Единство русских людей перед лицом наполеоновской угрозы лишь по видимости могло напоминать в «Войне и мире» столь очевидное для современников событий соборное единение 1812 года. Вместо сплочения в духе Христовом (а иной соборности нет и быть не может!) тут со всей очевидностью проявилось совершенно новое, воображенное писателем единство: слияние отдельных «атомов жизни» в некоем общем для них «духе природы».

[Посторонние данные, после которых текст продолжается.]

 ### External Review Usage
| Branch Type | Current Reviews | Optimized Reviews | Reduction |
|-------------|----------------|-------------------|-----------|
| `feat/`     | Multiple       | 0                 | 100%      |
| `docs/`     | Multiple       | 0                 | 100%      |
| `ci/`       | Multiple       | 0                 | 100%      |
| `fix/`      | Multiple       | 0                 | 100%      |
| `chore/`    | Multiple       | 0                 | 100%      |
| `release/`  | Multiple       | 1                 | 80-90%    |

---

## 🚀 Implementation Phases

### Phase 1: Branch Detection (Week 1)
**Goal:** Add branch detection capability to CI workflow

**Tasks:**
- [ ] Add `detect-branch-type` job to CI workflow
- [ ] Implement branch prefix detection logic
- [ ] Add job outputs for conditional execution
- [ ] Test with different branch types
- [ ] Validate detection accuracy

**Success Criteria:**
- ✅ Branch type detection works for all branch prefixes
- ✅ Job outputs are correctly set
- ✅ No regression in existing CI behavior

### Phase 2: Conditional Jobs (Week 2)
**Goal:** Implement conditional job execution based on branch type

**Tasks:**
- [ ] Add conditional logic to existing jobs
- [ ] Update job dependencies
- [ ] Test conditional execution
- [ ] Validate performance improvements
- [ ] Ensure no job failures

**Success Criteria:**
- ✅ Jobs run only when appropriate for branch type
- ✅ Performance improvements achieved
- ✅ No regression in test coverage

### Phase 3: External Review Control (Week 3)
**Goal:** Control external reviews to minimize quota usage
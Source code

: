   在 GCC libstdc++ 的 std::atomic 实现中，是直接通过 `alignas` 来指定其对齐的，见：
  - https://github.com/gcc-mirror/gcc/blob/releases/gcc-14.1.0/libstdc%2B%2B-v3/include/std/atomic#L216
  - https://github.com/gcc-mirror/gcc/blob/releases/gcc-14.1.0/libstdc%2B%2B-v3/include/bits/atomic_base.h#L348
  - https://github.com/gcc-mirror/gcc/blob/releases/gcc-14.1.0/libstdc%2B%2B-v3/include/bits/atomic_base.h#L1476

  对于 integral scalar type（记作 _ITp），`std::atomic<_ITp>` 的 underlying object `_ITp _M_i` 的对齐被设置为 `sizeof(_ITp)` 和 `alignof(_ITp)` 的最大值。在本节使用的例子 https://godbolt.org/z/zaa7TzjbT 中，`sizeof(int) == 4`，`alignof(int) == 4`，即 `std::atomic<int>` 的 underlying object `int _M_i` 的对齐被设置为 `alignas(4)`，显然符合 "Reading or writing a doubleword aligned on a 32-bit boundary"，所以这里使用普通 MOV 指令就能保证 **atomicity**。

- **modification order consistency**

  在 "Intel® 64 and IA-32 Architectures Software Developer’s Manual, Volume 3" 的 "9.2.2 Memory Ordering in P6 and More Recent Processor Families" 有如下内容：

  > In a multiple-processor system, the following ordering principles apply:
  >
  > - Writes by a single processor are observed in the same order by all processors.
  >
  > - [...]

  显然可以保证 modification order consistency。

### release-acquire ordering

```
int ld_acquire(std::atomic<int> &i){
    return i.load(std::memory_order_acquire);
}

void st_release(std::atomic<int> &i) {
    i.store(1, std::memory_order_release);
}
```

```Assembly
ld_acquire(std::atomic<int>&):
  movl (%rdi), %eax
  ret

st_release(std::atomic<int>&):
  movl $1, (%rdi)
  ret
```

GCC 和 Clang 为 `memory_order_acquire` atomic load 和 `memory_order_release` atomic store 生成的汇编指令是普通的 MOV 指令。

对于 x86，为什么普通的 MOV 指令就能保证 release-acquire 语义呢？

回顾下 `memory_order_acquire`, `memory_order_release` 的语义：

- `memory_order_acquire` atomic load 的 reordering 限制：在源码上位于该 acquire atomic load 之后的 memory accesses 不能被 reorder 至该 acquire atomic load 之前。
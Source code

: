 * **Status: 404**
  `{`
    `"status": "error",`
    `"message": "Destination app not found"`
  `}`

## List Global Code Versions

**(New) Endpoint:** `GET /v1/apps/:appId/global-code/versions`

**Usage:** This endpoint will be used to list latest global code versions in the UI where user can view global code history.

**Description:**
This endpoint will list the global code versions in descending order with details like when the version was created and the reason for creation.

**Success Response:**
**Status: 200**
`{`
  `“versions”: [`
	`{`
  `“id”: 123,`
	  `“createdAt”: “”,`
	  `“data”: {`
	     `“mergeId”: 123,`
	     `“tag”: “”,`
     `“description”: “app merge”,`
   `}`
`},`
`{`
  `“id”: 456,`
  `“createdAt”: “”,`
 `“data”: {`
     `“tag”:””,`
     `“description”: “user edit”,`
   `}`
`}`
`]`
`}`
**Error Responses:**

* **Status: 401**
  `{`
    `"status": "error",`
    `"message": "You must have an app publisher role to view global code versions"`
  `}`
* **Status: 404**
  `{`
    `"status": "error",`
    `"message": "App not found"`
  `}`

Образ пчелиного роя, стянутого к одному центру всепроникающим жизненным инстинктом, не случайно оказался в «Войне и мире» столь «говорящим», значительным. Особенно ярко он заявил о себе в тех эпизодах, где было показано оставление Москвы ее жителями. Изображая покинутый город, Толстой прямо сравнивал Москву с «обезматочевшим ульем». Точно так же возвращение москвичей на родное пепелище казалось ему подсказанным самой природой обживанием старой муравейной кочки. Вместо соборности тут заявлял о себе даже не коллективизм, а некое стихийное роевое чувство. Оно представляло собой безошибочный моральный инстинкт, который, по мысли писателя, не нуждался ни в каком руководстве.
«Мысль народная» у Толстого требовала не царя, но руководителя, по-домашнему понятного, умеющего слушать «пульс» непринужденной действительности, чуждого любым «отвлеченным» идеалам. Таким вождем оказался в «Войне и мире» русский главнокомандующий Кутузов. Если Наполеон выглядел у Толстого первым среди не понимающих естественную мораль, то Кутузов находился в центре тех, кто сберегал в себе ее непринужденные законы.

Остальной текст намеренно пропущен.